Considérant ce qui suit :
M. B... A..., ressortissant algérien entré en France en novembre 2023, a demandé au tribunal administratif de Montreuil d’annuler l’arrêté du 18 avril 2025 par lequel le préfet de la Seine-Saint-Denis l’a obligé à quitter le territoire français sans délai, a fixé le pays de destination de la mesure d’éloignement et a prononcé à son encontre une interdiction de retour sur le territoire français pour une durée d’une année. Par une ordonnance du 18 juillet 2025, le premier vice-président du tribunal administratif de Montreuil a donné acte du désistement de sa requête. M. A... demande à la cour d’ordonner le sursis à exécution de cette ordonnance.
Sur la demande d’admission provisoire au bénéfice de l’aide juridictionnelle :
Aux termes de l’article 20 de la loi du 10 juillet 1991 relative à l’aide juridique : « Dans les cas d’urgence (…), l’admission provisoire à l’aide juridictionnelle peut être prononcée soit par le président du bureau ou de la section compétente du bureau d’aide juridictionnelle, soit par la juridiction compétente ou son président ».
Il ne ressort pas des pièces du dossier que M. A... ait, parallèlement, à sa demande d’admission au bénéfice de l’aide juridictionnelle à titre provisoire, déposé soit directement, soit par l’entremise de son conseil, une demande d’aide juridictionnelle auprès du bureau d’aide juridictionnelle. La condition de l’urgence n’étant pas remplie, il n’y a pas lieu d’admettre M. A... au bénéfice de l’aide juridictionnelle provisoire.
Sur la demande de sursis à exécution :
Aux termes de l’article R. 222-1 du code de justice administrative : « Les présidents (…) des formations de jugement des cours, (…) peuvent, en outre, par ordonnance, rejeter les conclusions à fin de sursis à exécution d'une décision juridictionnelle frappée d'appel (…) ». Aux termes de l’article R. 811-17 du même code : « (…) le sursis peut être ordonné à la demande du requérant si l'exécution de la décision de première instance attaquée risque d'entraîner des conséquences difficilement réparables et si les moyens énoncés dans la requête paraissent sérieux en l'état de l'instruction ».
L’ordonnance attaquée prononce le désistement de M. A... de sa demande tendant à l’annulation de l’arrêté du 18 avril 2025 du préfet de la Seine-Saint-Denis l’obligeant à quitter le territoire sans délai, fixant le pays de destination de la mesure d’éloignement et prononçant à son encontre une interdiction de retour sur le territoire français pour une durée d’un an. En se bornant à prononcer un désistement d’instance, cette ordonnance n’a pas d’effet sur la situation de fait ou de droit antérieure de M. A... et ne peut, dès lors, faire l’objet d’une mesure d’exécution susceptible de faire l’objet du sursis prévu à l’article R. 811-17 du code de justice administrative.
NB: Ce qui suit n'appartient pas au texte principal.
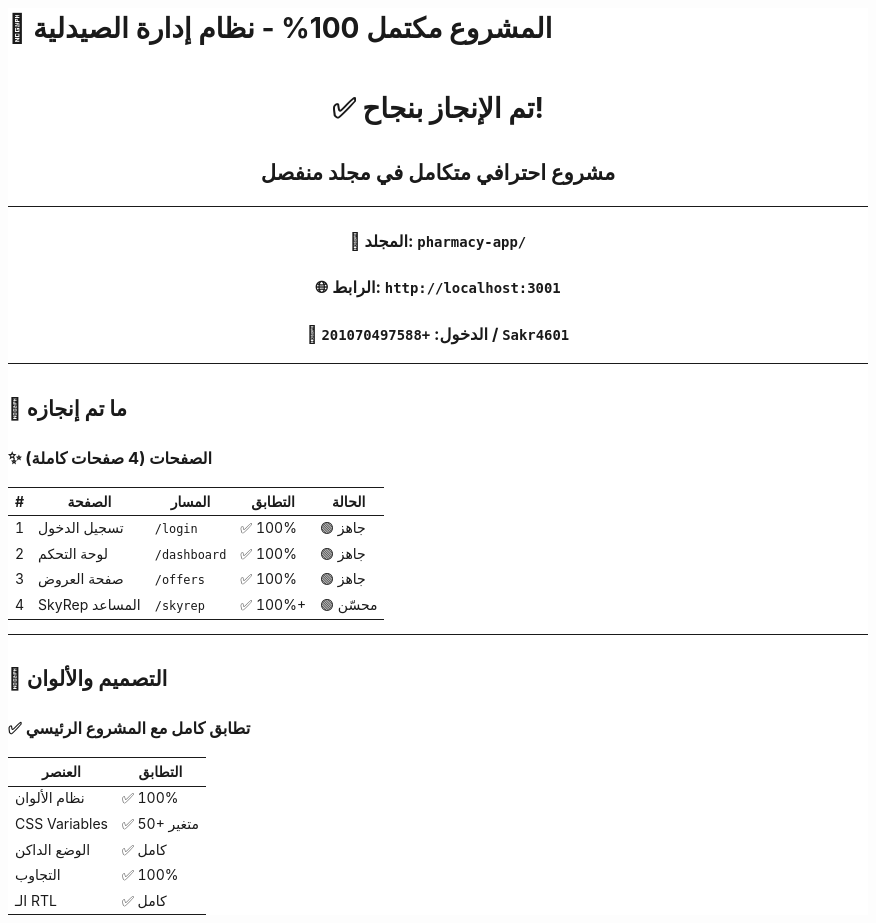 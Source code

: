# 🎉 المشروع مكتمل 100% - نظام إدارة الصيدلية

<div align="center">

# ✅ تم الإنجاز بنجاح!

## مشروع احترافي متكامل في مجلد منفصل

---

### 📁 المجلد: `pharmacy-app/`

### 🌐 الرابط: `http://localhost:3001`

### 🔑 الدخول: `+201070497588` / `Sakr4601`

---

</div>

## 🎯 ما تم إنجازه

### ✨ الصفحات (4 صفحات كاملة)

| # | الصفحة | المسار | التطابق | الحالة |
|---|--------|--------|---------|--------|
| 1 | تسجيل الدخول | `/login` | ✅ 100% | 🟢 جاهز |
| 2 | لوحة التحكم | `/dashboard` | ✅ 100% | 🟢 جاهز |
| 3 | صفحة العروض | `/offers` | ✅ 100% | 🟢 جاهز |
| 4 | SkyRep المساعد | `/skyrep` | ✅ 100%+ | 🟢 محسّن |

---

## 🎨 التصميم والألوان

### ✅ تطابق كامل مع المشروع الرئيسي

| العنصر | التطابق |
|--------|---------|
| نظام الألوان | ✅ 100% |
| CSS Variables | ✅ 50+ متغير |
| الوضع الداكن | ✅ كامل |
| التجاوب | ✅ 100% |
| الـ RTL | ✅ كامل |
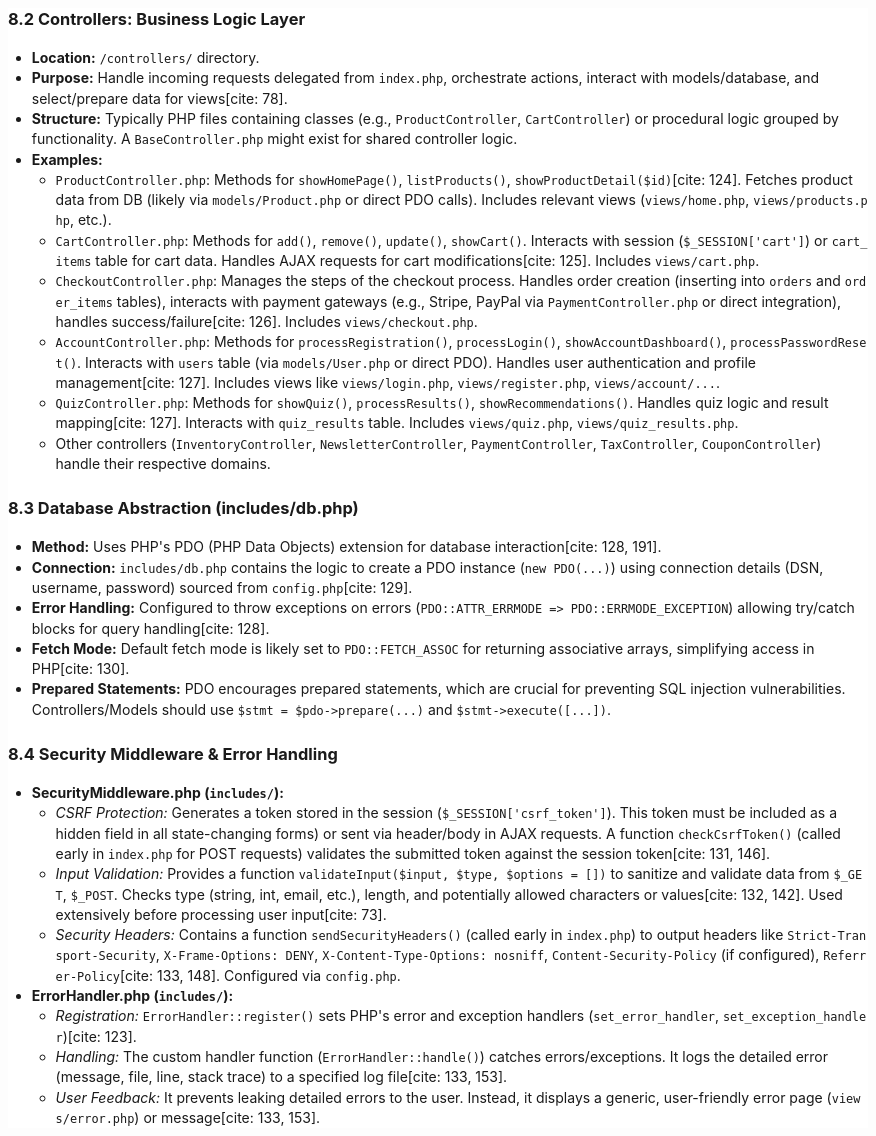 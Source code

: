 ### 8.2 Controllers: Business Logic Layer

  * **Location:** `/controllers/` directory.
  * **Purpose:** Handle incoming requests delegated from `index.php`, orchestrate actions, interact with models/database, and select/prepare data for views[cite: 78].
  * **Structure:** Typically PHP files containing classes (e.g., `ProductController`, `CartController`) or procedural logic grouped by functionality. A `BaseController.php` might exist for shared controller logic.
  * **Examples:**
      * `ProductController.php`: Methods for `showHomePage()`, `listProducts()`, `showProductDetail($id)`[cite: 124]. Fetches product data from DB (likely via `models/Product.php` or direct PDO calls). Includes relevant views (`views/home.php`, `views/products.php`, etc.).
      * `CartController.php`: Methods for `add()`, `remove()`, `update()`, `showCart()`. Interacts with session (`$_SESSION['cart']`) or `cart_items` table for cart data. Handles AJAX requests for cart modifications[cite: 125]. Includes `views/cart.php`.
      * `CheckoutController.php`: Manages the steps of the checkout process. Handles order creation (inserting into `orders` and `order_items` tables), interacts with payment gateways (e.g., Stripe, PayPal via `PaymentController.php` or direct integration), handles success/failure[cite: 126]. Includes `views/checkout.php`.
      * `AccountController.php`: Methods for `processRegistration()`, `processLogin()`, `showAccountDashboard()`, `processPasswordReset()`. Interacts with `users` table (via `models/User.php` or direct PDO). Handles user authentication and profile management[cite: 127]. Includes views like `views/login.php`, `views/register.php`, `views/account/...`.
      * `QuizController.php`: Methods for `showQuiz()`, `processResults()`, `showRecommendations()`. Handles quiz logic and result mapping[cite: 127]. Interacts with `quiz_results` table. Includes `views/quiz.php`, `views/quiz_results.php`.
      * Other controllers (`InventoryController`, `NewsletterController`, `PaymentController`, `TaxController`, `CouponController`) handle their respective domains.

### 8.3 Database Abstraction (includes/db.php)

  * **Method:** Uses PHP's PDO (PHP Data Objects) extension for database interaction[cite: 128, 191].
  * **Connection:** `includes/db.php` contains the logic to create a PDO instance (`new PDO(...)`) using connection details (DSN, username, password) sourced from `config.php`[cite: 129].
  * **Error Handling:** Configured to throw exceptions on errors (`PDO::ATTR_ERRMODE => PDO::ERRMODE_EXCEPTION`) allowing try/catch blocks for query handling[cite: 128].
  * **Fetch Mode:** Default fetch mode is likely set to `PDO::FETCH_ASSOC` for returning associative arrays, simplifying access in PHP[cite: 130].
  * **Prepared Statements:** PDO encourages prepared statements, which are crucial for preventing SQL injection vulnerabilities. Controllers/Models should use `$stmt = $pdo->prepare(...)` and `$stmt->execute([...])`.

### 8.4 Security Middleware & Error Handling

  * **SecurityMiddleware.php (`includes/`):**
      * *CSRF Protection:* Generates a token stored in the session (`$_SESSION['csrf_token']`). This token must be included as a hidden field in all state-changing forms) or sent via header/body in AJAX requests. A function `checkCsrfToken()` (called early in `index.php` for POST requests) validates the submitted token against the session token[cite: 131, 146].
      * *Input Validation:* Provides a function `validateInput($input, $type, $options = [])` to sanitize and validate data from `$_GET`, `$_POST`. Checks type (string, int, email, etc.), length, and potentially allowed characters or values[cite: 132, 142]. Used extensively before processing user input[cite: 73].
      * *Security Headers:* Contains a function `sendSecurityHeaders()` (called early in `index.php`) to output headers like `Strict-Transport-Security`, `X-Frame-Options: DENY`, `X-Content-Type-Options: nosniff`, `Content-Security-Policy` (if configured), `Referrer-Policy`[cite: 133, 148]. Configured via `config.php`.
  * **ErrorHandler.php (`includes/`):**
      * *Registration:* `ErrorHandler::register()` sets PHP's error and exception handlers (`set_error_handler`, `set_exception_handler`)[cite: 123].
      * *Handling:* The custom handler function (`ErrorHandler::handle()`) catches errors/exceptions. It logs the detailed error (message, file, line, stack trace) to a specified log file[cite: 133, 153].
      * *User Feedback:* It prevents leaking detailed errors to the user. Instead, it displays a generic, user-friendly error page (`views/error.php`) or message[cite: 133, 153].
Il résulte de ce qui précède que les conclusions de la requête de M. A... tendant à ce que soit ordonné le sursis à exécution de l’ordonnance n° 2508359 du 18 juillet 2025 du premier vice-président du tribunal administratif de Montreuil, doivent être rejetée comme manifestement irrecevables. Il y a lieu, en conséquence, de rejeter ses conclusions à fin d’injonction ainsi que celles tendant à l’application des dispositions des articles 37 de la loi du 10 juillet 1991 et L. 761-1 du code de justice administrative.
O R D O N N E :
Article 1er : M. B... A... n’est pas admis, à titre provisoire, au bénéfice de l’aide juridictionnelle.
Article 2 : Le surplus des conclusions de la requête de M. A... est rejeté.
Article 3 : La présente ordonnance sera notifiée à M. B... A... et au ministre de l’intérieur.
Fait à Paris, le 22 octobre 2025.
La présidente de la 8ème chambre,
A. Seulin
La République mande et ordonne au ministre d’Etat, ministre des outre-mer en ce qui le concerne ou à tous commissaires de justice à ce requis en ce qui concerne les voies de droit commun contre les parties privées, de pourvoir à l’exécution de la présente décision.